I Will Be the Most Feared Adult at This Indoor Water Park

I Will Be the Most Feared Adult at This Indoor Water Park


I will be the most feared adult at this indoor water park. I will assert my dominance over this damp kingdom armed with little more than a steely reserve and this wet towel here with which I will not hesitate to fwap you in the back of the thighs. Hear me children; you are my minions! Place your floatie arm wing atop my head and crown me Sultan of the Water Slides. I will open my mouth and drink plentifully from the glorious fountain spraying from the hallowed shores of the lazy river.

The tube slide is not a right; it is a privilege. You think just because your parents bought an all-inclusive weekend pass to this woodsy family fun resort in northern Minnesota that you can just traipse up the stairs like you’re Ricky Martin and slide? Well you can. But only because I’m letting you. For I am a fickle ruler, and you enjoy yourself only when I see fit. On a whim, I may decide to climb to the top of the plastic tree house in the middle of the pool and pelt you with rubber balls until you slip and fall back down the metal stairs, presumably to your death. Your extermination is of no consequence to me; there will always be more children.

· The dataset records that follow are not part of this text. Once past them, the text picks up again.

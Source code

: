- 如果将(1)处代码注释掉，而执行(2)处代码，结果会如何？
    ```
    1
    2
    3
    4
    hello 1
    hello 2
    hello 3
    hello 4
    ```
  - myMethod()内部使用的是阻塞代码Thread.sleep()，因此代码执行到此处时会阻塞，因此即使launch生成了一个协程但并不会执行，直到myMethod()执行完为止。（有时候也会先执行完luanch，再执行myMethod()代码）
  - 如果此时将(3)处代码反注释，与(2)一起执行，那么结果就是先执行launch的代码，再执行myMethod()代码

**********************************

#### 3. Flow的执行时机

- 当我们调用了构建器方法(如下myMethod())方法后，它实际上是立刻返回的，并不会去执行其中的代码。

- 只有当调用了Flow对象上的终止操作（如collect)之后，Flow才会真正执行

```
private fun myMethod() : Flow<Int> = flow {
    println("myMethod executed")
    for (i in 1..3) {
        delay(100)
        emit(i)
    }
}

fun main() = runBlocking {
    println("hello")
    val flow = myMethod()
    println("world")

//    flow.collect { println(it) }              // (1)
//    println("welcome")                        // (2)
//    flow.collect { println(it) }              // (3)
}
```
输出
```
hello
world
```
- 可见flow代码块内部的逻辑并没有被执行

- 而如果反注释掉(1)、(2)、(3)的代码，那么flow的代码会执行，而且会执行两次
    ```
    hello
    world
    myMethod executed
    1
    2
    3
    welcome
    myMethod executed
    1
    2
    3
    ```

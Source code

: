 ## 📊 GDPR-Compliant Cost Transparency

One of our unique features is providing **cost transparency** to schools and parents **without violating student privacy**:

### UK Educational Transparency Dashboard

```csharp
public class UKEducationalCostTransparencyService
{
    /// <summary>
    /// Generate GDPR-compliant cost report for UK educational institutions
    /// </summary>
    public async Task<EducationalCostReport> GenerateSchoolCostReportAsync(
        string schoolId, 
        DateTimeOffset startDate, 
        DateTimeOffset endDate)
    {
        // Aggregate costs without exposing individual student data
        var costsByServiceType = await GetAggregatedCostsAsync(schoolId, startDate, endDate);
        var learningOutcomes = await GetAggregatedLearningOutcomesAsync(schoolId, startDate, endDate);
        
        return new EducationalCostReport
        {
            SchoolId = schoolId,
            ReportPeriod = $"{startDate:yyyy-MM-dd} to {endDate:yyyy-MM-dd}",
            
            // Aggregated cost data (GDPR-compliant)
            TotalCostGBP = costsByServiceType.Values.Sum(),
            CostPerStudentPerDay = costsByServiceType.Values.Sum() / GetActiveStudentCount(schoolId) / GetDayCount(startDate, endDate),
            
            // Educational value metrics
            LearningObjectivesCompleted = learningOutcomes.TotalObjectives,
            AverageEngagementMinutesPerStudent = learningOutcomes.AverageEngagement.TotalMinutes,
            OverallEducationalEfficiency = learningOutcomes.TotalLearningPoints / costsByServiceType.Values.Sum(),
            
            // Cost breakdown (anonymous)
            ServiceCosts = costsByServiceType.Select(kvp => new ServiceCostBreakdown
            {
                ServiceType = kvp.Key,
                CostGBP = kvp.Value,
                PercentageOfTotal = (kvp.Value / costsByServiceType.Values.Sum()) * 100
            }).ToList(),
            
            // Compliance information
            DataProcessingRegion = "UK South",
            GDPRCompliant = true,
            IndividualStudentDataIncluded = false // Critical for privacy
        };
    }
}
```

Alright, plebeians. Out of the hot tub. Your Dear Leader demands alone time while she soaks and relaxes. What’s that? You’d like to use the hot tub after me, if I wouldn’t mind too much please and thank you? Well suuuure you can! If you can withstand 212 degree water on your precious skin, as I’m turning it up the second I get out. That’s Fahrenheit, smartasses. If you want a tepid 212 degrees Kelvin, go back to the pool. Although I wouldn’t suggest doing that either, as I just swam laps while peeing (they call them “pee laps”) in order to mark my territory.

Please no running? I’ll run as much as I fucking want and you’ll stare in shock and amazement as I effortlessly sprint around the pool without falling down. Once you fear-spect me, I will order you to line up five at a time right at the bottom of the fastest tube slide. “Tally-ho!” I will cry as I launch myself down the slide. I suggest closing your eyes and thinking about how much better your water park experience has been since I came to power; it’ll make me plowing feet-first into your frightened little faces at 40 miles an hour hurt a little less.

BOW TO ME, as I dump water on your from the giant pull-string bucket. SING MY PRAISES, while I paddle-kick around the shallow end in an inner tube and run you all over. It’s a metaphor for the effects of an unchecked totalitarian regime, guys. Don’t you get it? See, this is why you can’t lead yourselves.

There’s nothing weird about a childless twenty-five year old in a family water park, as long as SHE’S THE ONE IN CHARGE.